OSINT — Open Source Intelligence
What OSINT is, how it is used by both security professionals and adversaries, and what OSINT discipline means for organisations.
OSINT — Open Source Intelligence — is the collection, analysis, and use of information from publicly available sources. Used by security professionals to assess threats, map adversaries, and conduct due diligence; and by adversaries to identify targets, map vulnerabilities, and build targeting packages. Understanding OSINT is essential for any organisation managing an information security posture.
Definition
OSINT encompasses all intelligence derived from publicly available information — information that is legally accessible to anyone without special access, authorisation, or technical exploitation. Sources include the open web, social media, news media, public records (company registries, court filings, land registries), academic publications, conference presentations, and commercial databases. OSINT is distinct from signals intelligence (SIGINT), human intelligence (HUMINT), and other classified collection methods.

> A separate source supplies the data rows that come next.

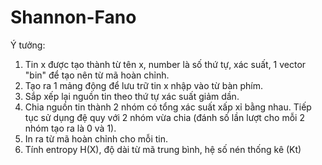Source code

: # Shannon-Fano

Ý tưởng:

1. Tin x được tạo thành từ tên x, number là số thứ tự, xác suất, 1 vector "bin" để tạo nên từ mã hoàn chỉnh.
2. Tạo ra 1 mảng động để lưu trữ tin x nhập vào từ bàn phím.
3. Sắp xếp lại nguồn tin theo thứ tự xác suất giảm dần.
4. Chia nguồn tin thành 2 nhóm có tổng xác suất xấp xỉ bằng nhau. Tiếp tục sử dụng đệ quy với 2 nhóm vừa chia (đánh số lần lượt cho mỗi 2 nhóm tạo ra là 0 và 1).
5. In ra từ mã hoàn chỉnh cho mỗi tin.
6. Tính entropy H(X), độ dài từ mã trung bình, hệ số nén thống kê (Kt)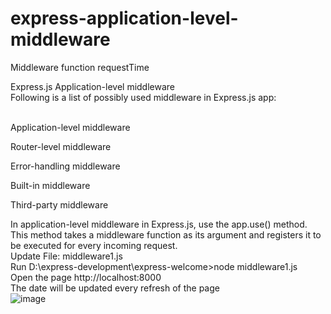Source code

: # express-application-level-middleware
Middleware function requestTime

<html>
Express.js Application-level middleware
<br>
Following is a list of possibly used middleware in Express.js app:
<br>
<br>

Application-level middleware
<br>

Router-level middleware
<br>

Error-handling middleware
<br>

Built-in middleware
<br>

Third-party middleware
<br>

In application-level middleware in Express.js, use the app.use() method. This method takes a middleware function as its argument and registers it to be executed for every incoming request.
<br>
Update File: middleware1.js
<br>
Run D:\express-development\express-welcome>node middleware1.js
<br>
Open the page http://localhost:8000
<br>
The date will be updated every refresh of the page
<br>
![image](https://github.com/sathees-saty/express-application-level-middleware/assets/65384711/83e01d8a-9622-4fb8-b95b-d754ef6be15f)

</html>
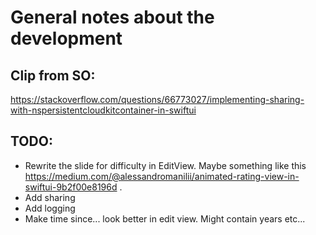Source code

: #  General notes about the development

## Clip from SO:
https://stackoverflow.com/questions/66773027/implementing-sharing-with-nspersistentcloudkitcontainer-in-swiftui


## TODO:
- Rewrite the slide for difficulty in EditView. Maybe something like this https://medium.com/@alessandromanilii/animated-rating-view-in-swiftui-9b2f00e8196d .
- Add sharing
- Add logging
- Make time since... look better in edit view. Might contain years etc...


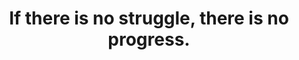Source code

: ---
title: "If there is no struggle, there is no progress."
type: quote
attribution: "Frederick Douglass"
related:
  - Frederick Douglass - Wikipedia
tags:
  - Frederick Douglass
  - Quote
  - Survive
---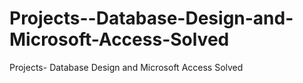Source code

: # Projects--Database-Design-and-Microsoft-Access-Solved
Projects- Database Design and Microsoft Access Solved
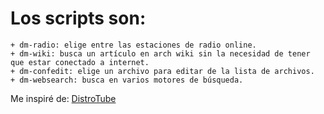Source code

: # Los scripts son:  
    + dm-radio: elige entre las estaciones de radio online.  
    + dm-wiki: busca un artículo en arch wiki sin la necesidad de tener que estar conectado a internet.  
    + dm-confedit: elige un archivo para editar de la lista de archivos.  
    + dm-websearch: busca en varios motores de búsqueda.

Me inspiré de: [DistroTube](https://distro.tube/ "Página principal de DT.")
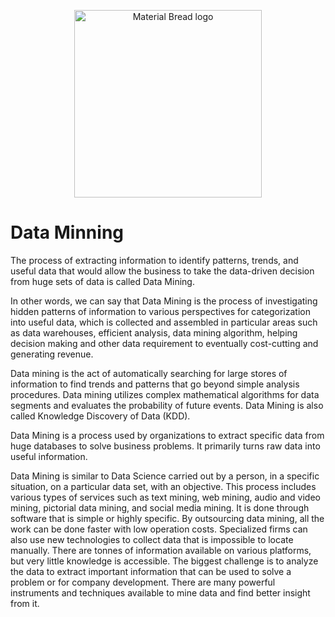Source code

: <p align="center">
    <img width="300" src="https://i.pinimg.com/564x/f6/5a/37/f65a37c4313ad66de0e89e80f5995880.jpg" alt="Material Bread logo">
</p>

# Data Minning
The process of extracting information to identify patterns, trends, and useful data that would allow the business to take the data-driven decision from huge sets of data is called Data Mining.

In other words, we can say that Data Mining is the process of investigating hidden patterns of information to various perspectives for categorization into useful data, which is collected and assembled in particular areas such as data warehouses, efficient analysis, data mining algorithm, helping decision making and other data requirement to eventually cost-cutting and generating revenue.

Data mining is the act of automatically searching for large stores of information to find trends and patterns that go beyond simple analysis procedures. Data mining utilizes complex mathematical algorithms for data segments and evaluates the probability of future events. Data Mining is also called Knowledge Discovery of Data (KDD).

Data Mining is a process used by organizations to extract specific data from huge databases to solve business problems. It primarily turns raw data into useful information.

Data Mining is similar to Data Science carried out by a person, in a specific situation, on a particular data set, with an objective. This process includes various types of services such as text mining, web mining, audio and video mining, pictorial data mining, and social media mining. It is done through software that is simple or highly specific. By outsourcing data mining, all the work can be done faster with low operation costs. Specialized firms can also use new technologies to collect data that is impossible to locate manually. There are tonnes of information available on various platforms, but very little knowledge is accessible. The biggest challenge is to analyze the data to extract important information that can be used to solve a problem or for company development. There are many powerful instruments and techniques available to mine data and find better insight from it.
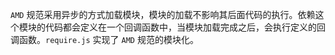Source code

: `AMD` 规范采用异步的方式加载模块，模块的加载不影响其后面代码的执行。依赖这个模块的代码都会定义在一个回调函数中，当模块加载完成之后，会执行定义的回调函数。`require.js` 实现了 `AMD` 规范的模块化。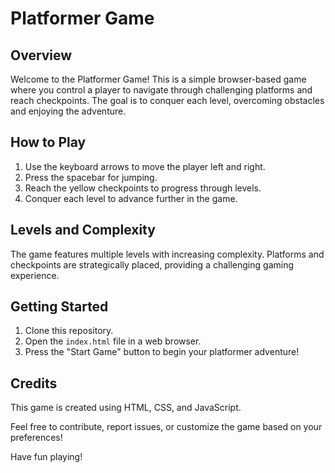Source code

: # Platformer Game

## Overview

Welcome to the Platformer Game! This is a simple browser-based game where you control a player to navigate through challenging platforms and reach checkpoints. The goal is to conquer each level, overcoming obstacles and enjoying the adventure.

## How to Play

1. Use the keyboard arrows to move the player left and right.
2. Press the spacebar for jumping.
3. Reach the yellow checkpoints to progress through levels.
4. Conquer each level to advance further in the game.

## Levels and Complexity

The game features multiple levels with increasing complexity. Platforms and checkpoints are strategically placed, providing a challenging gaming experience.

## Getting Started

1. Clone this repository.
2. Open the `index.html` file in a web browser.
3. Press the "Start Game" button to begin your platformer adventure!

## Credits

This game is created using HTML, CSS, and JavaScript.

Feel free to contribute, report issues, or customize the game based on your preferences!

Have fun playing!
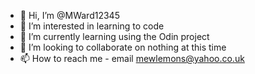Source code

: - 👋 Hi, I’m @MWard12345
- 👀 I’m interested in learning to code
- 🌱 I’m currently learning using the Odin project
- 💞️ I’m looking to collaborate on nothing at this time
- 📫 How to reach me - email mewlemons@yahoo.co.uk

<!---
MWard12345/MWard12345 is a ✨ special ✨ repository because its `README.md` (this file) appears on your GitHub profile.
You can click the Preview link to take a look at your changes.
--->
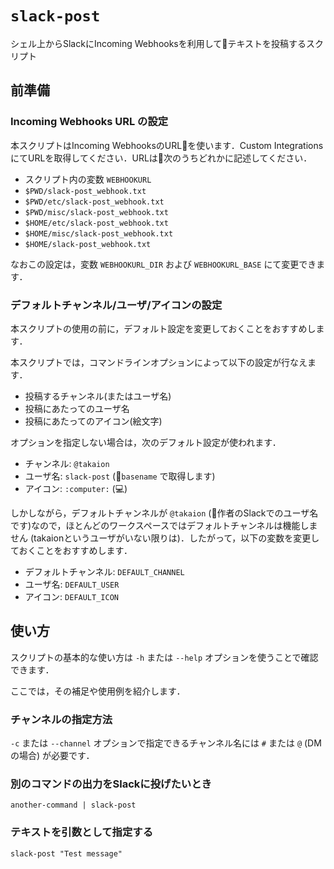 # `slack-post`
シェル上からSlackにIncoming Webhooksを利用してテキストを投稿するスクリプト

## 前準備
### Incoming Webhooks URL の設定
本スクリプトはIncoming WebhooksのURLを使います．Custom IntegrationsにてURLを取得してください．URLは次のうちどれかに記述してください．

* スクリプト内の変数 `WEBHOOKURL`
* `$PWD/slack-post_webhook.txt`
* `$PWD/etc/slack-post_webhook.txt`
* `$PWD/misc/slack-post_webhook.txt`
* `$HOME/etc/slack-post_webhook.txt`
* `$HOME/misc/slack-post_webhook.txt`
* `$HOME/slack-post_webhook.txt`

なおこの設定は，変数 `WEBHOOKURL_DIR` および `WEBHOOKURL_BASE` にて変更できます．

### デフォルトチャンネル/ユーザ/アイコンの設定
本スクリプトの使用の前に，デフォルト設定を変更しておくことをおすすめします．

本スクリプトでは，コマンドラインオプションによって以下の設定が行なえます．

* 投稿するチャンネル(またはユーザ名)
* 投稿にあたってのユーザ名
* 投稿にあたってのアイコン(絵文字)

オプションを指定しない場合は，次のデフォルト設定が使われます．

* チャンネル: `@takaion`
* ユーザ名: `slack-post` (`basename` で取得します)
* アイコン: `:computer:` (💻)

しかしながら，デフォルトチャンネルが `@takaion` (作者のSlackでのユーザ名です)なので，ほとんどのワークスペースではデフォルトチャンネルは機能しません (takaionというユーザがいない限りは)．したがって，以下の変数を変更しておくことをおすすめします．

* デフォルトチャンネル: `DEFAULT_CHANNEL`
* ユーザ名: `DEFAULT_USER`
* アイコン: `DEFAULT_ICON`

## 使い方
スクリプトの基本的な使い方は `-h` または `--help` オプションを使うことで確認できます．

ここでは，その補足や使用例を紹介します．

### チャンネルの指定方法
`-c` または `--channel` オプションで指定できるチャンネル名には `#` または `@` (DMの場合) が必要です．

### 別のコマンドの出力をSlackに投げたいとき
`another-command | slack-post`

### テキストを引数として指定する
`slack-post "Test message"`
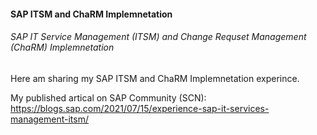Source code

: #### SAP ITSM and ChaRM Implemnetation
###### SAP IT Service Management (ITSM) and Change Requset Management (ChaRM) Implemnetation

Here am sharing my SAP ITSM and ChaRM Implemnetation experince.

My published artical on SAP Community (SCN): 
https://blogs.sap.com/2021/07/15/experience-sap-it-services-management-itsm/
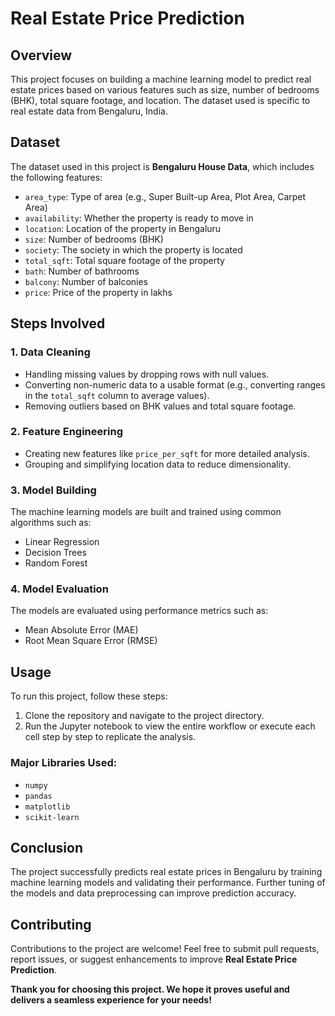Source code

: # Real Estate Price Prediction

## Overview

This project focuses on building a machine learning model to predict real estate prices based on various features such as size, number of bedrooms (BHK), total square footage, and location. The dataset used is specific to real estate data from Bengaluru, India.

## Dataset

The dataset used in this project is **Bengaluru House Data**, which includes the following features:
- `area_type`: Type of area (e.g., Super Built-up Area, Plot Area, Carpet Area)
- `availability`: Whether the property is ready to move in
- `location`: Location of the property in Bengaluru
- `size`: Number of bedrooms (BHK)
- `society`: The society in which the property is located
- `total_sqft`: Total square footage of the property
- `bath`: Number of bathrooms
- `balcony`: Number of balconies
- `price`: Price of the property in lakhs

## Steps Involved

### 1. Data Cleaning
- Handling missing values by dropping rows with null values.
- Converting non-numeric data to a usable format (e.g., converting ranges in the `total_sqft` column to average values).
- Removing outliers based on BHK values and total square footage.

### 2. Feature Engineering
- Creating new features like `price_per_sqft` for more detailed analysis.
- Grouping and simplifying location data to reduce dimensionality.

### 3. Model Building
The machine learning models are built and trained using common algorithms such as:
- Linear Regression
- Decision Trees
- Random Forest

### 4. Model Evaluation
The models are evaluated using performance metrics such as:
- Mean Absolute Error (MAE)
- Root Mean Square Error (RMSE)

## Usage

To run this project, follow these steps:
1. Clone the repository and navigate to the project directory.
2. Run the Jupyter notebook to view the entire workflow or execute each cell step by step to replicate the analysis.

### Major Libraries Used:
- `numpy`
- `pandas`
- `matplotlib`
- `scikit-learn`

## Conclusion
The project successfully predicts real estate prices in Bengaluru by training machine learning models and validating their performance. Further tuning of the models and data preprocessing can improve prediction accuracy.

## Contributing
Contributions to the project are welcome! Feel free to submit pull requests, report issues, or suggest enhancements to improve **Real Estate Price Prediction**.

**Thank you for choosing this project. We hope it proves useful and delivers a seamless experience for your needs!**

How OSINT is used by security professionals
- Threat assessment — mapping the threat landscape facing an organisation or individual: who are the likely adversaries, what is their capability, what are they interested in?
- Penetration testing — reconnaissance phase: identifying exposed systems, personnel, and information before an engagement
- Due diligence — background research on individuals, organisations, and third-party vendors
- Protective intelligence — monitoring for indicators of threat against a protected principal: threatening social media, surveillance activity, aggregated personal information
- Incident investigation — post-incident research to identify perpetrators or understand the attack chain
How adversaries use OSINT against organisations
- Personnel mapping — identifying employees, their roles, contact information, and relationship networks from LinkedIn, company websites, and social media
- Technical reconnaissance — identifying exposed systems, software versions, and infrastructure from job postings, GitHub repositories, and scan data
- Physical intelligence — mapping facility locations, vehicle fleets, executive residences, and routine movement patterns
- Social engineering targeting — building detailed profiles of specific individuals to enable convincing impersonation or manipulation
OSINT discipline
OSINT discipline means controlling what your organisation exposes in public communications — reviewing job postings for technology disclosures, managing social media policies, restricting the publication of personnel rosters and facility details, and conducting periodic OSINT assessments of your own organisation to identify what adversaries can collect without any technical access.